(Stored data)
..........

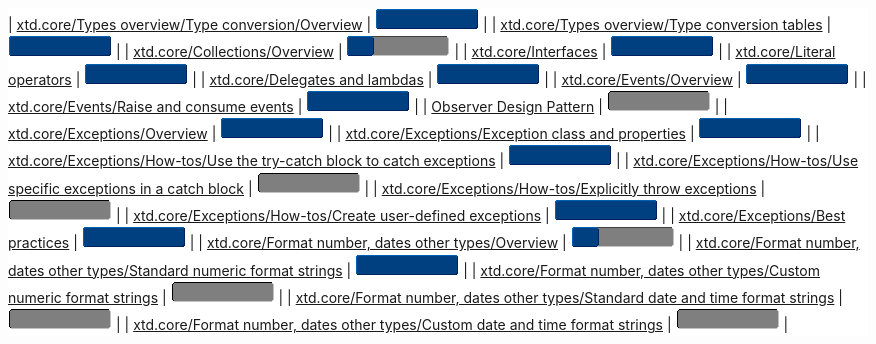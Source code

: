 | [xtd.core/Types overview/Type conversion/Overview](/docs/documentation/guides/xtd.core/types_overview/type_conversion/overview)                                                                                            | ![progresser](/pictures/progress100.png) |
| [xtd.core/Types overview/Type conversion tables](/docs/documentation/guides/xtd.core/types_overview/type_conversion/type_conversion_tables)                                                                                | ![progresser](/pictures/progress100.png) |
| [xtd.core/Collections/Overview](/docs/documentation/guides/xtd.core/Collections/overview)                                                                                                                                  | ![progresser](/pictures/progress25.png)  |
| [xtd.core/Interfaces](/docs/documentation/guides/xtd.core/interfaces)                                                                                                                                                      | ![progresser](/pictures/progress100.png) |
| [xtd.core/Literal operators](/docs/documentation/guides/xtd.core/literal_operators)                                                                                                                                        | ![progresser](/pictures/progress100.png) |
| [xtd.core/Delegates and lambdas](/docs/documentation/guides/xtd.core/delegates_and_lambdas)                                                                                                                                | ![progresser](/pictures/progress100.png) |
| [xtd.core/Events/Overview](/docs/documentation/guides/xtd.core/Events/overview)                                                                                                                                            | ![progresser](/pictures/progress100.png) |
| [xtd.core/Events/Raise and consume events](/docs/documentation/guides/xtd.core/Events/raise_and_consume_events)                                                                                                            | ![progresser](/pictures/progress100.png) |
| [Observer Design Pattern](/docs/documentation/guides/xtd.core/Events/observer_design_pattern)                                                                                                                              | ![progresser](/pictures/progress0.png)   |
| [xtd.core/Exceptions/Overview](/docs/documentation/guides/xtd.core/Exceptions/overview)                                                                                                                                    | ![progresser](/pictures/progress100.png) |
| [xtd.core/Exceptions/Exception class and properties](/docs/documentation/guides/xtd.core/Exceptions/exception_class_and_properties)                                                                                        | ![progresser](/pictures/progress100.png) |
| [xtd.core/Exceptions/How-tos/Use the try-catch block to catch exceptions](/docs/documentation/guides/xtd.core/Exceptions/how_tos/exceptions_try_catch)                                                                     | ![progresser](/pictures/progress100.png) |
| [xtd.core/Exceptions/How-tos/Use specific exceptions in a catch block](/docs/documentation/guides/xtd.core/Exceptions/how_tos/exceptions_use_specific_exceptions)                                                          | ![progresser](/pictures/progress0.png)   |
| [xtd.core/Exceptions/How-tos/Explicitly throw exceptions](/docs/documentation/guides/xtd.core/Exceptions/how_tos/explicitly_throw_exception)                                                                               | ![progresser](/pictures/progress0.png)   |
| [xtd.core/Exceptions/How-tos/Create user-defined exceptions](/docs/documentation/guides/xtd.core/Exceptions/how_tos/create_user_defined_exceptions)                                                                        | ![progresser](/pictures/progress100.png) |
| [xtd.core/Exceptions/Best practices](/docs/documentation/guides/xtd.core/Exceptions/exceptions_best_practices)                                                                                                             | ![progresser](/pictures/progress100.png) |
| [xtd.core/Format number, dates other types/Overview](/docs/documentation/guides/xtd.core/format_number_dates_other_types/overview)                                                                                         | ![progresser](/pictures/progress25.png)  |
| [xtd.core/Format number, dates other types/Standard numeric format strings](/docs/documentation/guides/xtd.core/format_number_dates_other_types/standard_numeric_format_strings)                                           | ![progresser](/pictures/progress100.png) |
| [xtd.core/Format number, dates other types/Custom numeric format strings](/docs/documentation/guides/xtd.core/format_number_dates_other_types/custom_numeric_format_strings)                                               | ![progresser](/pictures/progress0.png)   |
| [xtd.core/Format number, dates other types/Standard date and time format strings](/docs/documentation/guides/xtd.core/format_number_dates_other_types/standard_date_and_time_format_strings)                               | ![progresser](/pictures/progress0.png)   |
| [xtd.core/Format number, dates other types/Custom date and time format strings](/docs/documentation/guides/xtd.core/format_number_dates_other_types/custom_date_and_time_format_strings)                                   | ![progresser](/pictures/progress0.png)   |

..........

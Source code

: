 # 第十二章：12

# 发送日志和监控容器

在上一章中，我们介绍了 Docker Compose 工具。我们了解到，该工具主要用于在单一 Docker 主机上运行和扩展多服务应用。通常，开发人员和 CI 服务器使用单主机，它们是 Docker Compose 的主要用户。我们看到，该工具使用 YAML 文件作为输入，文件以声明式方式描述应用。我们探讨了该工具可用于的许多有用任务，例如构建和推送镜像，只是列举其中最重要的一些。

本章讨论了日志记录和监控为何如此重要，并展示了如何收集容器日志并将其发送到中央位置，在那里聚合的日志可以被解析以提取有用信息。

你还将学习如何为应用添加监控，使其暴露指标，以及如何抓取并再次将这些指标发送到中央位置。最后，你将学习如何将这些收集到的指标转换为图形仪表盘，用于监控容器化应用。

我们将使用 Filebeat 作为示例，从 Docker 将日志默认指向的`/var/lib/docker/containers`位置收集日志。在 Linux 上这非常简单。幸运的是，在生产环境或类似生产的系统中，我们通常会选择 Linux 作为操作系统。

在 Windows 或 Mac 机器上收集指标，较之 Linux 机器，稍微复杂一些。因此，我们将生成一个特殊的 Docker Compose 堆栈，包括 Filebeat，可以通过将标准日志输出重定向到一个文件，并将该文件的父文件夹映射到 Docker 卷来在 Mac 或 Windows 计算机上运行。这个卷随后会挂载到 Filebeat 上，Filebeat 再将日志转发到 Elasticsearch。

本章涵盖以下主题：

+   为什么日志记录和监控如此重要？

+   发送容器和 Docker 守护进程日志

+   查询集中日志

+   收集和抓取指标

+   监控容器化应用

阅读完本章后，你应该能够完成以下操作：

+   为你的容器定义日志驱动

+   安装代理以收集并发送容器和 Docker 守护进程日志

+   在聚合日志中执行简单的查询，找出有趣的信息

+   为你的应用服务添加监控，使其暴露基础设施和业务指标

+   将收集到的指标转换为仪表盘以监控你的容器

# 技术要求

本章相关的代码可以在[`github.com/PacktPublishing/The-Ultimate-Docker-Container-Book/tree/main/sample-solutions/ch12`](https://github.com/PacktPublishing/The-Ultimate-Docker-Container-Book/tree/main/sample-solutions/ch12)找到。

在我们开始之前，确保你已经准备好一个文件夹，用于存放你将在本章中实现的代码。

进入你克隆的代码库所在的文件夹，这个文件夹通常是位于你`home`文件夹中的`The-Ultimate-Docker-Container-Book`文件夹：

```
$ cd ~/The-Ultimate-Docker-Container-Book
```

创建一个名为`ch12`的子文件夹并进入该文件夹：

..........

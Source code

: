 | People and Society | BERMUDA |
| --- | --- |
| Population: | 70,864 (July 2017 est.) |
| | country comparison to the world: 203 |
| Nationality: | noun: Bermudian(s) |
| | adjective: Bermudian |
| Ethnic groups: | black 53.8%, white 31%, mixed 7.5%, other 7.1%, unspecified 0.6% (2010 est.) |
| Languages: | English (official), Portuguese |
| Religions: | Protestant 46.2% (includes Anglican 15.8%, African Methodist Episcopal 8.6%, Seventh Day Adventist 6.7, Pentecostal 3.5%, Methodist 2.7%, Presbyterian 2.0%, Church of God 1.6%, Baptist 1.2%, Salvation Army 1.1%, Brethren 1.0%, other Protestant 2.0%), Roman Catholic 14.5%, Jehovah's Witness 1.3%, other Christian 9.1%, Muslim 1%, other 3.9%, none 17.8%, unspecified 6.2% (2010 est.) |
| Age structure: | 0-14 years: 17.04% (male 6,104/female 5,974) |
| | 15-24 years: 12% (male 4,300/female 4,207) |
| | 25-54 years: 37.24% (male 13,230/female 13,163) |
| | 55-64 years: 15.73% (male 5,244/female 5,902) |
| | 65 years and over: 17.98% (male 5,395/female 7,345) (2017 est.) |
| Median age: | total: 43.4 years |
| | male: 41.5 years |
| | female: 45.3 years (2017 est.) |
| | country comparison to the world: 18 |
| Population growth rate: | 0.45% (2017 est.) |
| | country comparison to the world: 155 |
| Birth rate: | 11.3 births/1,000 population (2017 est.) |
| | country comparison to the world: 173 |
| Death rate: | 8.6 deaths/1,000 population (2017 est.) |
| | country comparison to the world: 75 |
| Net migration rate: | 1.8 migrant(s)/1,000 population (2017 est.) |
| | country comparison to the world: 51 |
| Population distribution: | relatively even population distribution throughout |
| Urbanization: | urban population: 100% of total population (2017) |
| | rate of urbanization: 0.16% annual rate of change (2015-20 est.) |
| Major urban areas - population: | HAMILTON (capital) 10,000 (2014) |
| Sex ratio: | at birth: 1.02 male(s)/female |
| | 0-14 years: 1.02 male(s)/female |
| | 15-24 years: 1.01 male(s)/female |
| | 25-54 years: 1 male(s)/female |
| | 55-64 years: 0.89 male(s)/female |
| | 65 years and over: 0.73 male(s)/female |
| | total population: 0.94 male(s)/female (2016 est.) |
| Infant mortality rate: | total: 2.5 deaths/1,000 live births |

..........

ACTIVITY:
Once the line with "births/1,000 population (2017 est.) |" is found in the records above, print exactly that line and every line after it through the line with "0.89 male(s)/female |".

ANSWER FOR THE TASK:
| Birth rate: | 11.3 births/1,000 population (2017 est.) |
| | country comparison to the world: 173 |
| Death rate: | 8.6 deaths/1,000 population (2017 est.) |
| | country comparison to the world: 75 |
| Net migration rate: | 1.8 migrant(s)/1,000 population (2017 est.) |
| | country comparison to the world: 51 |
| Population distribution: | relatively even population distribution throughout |
| Urbanization: | urban population: 100% of total population (2017) |
| | rate of urbanization: 0.16% annual rate of change (2015-20 est.) |
| Major urban areas - population: | HAMILTON (capital) 10,000 (2014) |
| Sex ratio: | at birth: 1.02 male(s)/female |
| | 0-14 years: 1.02 male(s)/female |
| | 15-24 years: 1.01 male(s)/female |
| | 25-54 years: 1 male(s)/female |
| | 55-64 years: 0.89 male(s)/female |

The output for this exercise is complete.